• **EXTRACTED RECORDS**:
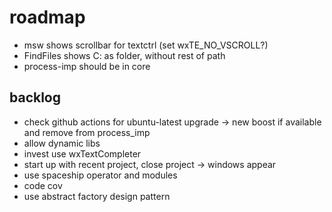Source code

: # roadmap
- msw shows scrollbar for textctrl (set wxTE_NO_VSCROLL?)
- FindFiles shows C: as folder, without rest of path
- process-imp should be in core

## backlog
- check github actions for ubuntu-latest upgrade ->
    new boost if available and remove from process_imp
- allow dynamic libs
- invest use wxTextCompleter
- start up with recent project, close project
  -> windows appear
- use spaceship operator
  and modules
- code cov
- use abstract factory design pattern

• **PROBLEM STATEMENT**:
Every entry above needs to be copied exactly, and no pictures go with it.

• **TASK ANSWER**:
Source code

: # roadmap
- msw shows scrollbar for textctrl (set wxTE_NO_VSCROLL?)
- FindFiles shows C: as folder, without rest of path
- process-imp should be in core

## backlog
- check github actions for ubuntu-latest upgrade ->
    new boost if available and remove from process_imp
- allow dynamic libs
- invest use wxTextCompleter
- start up with recent project, close project
  -> windows appear
- use spaceship operator
  and modules
- code cov
- use abstract factory design pattern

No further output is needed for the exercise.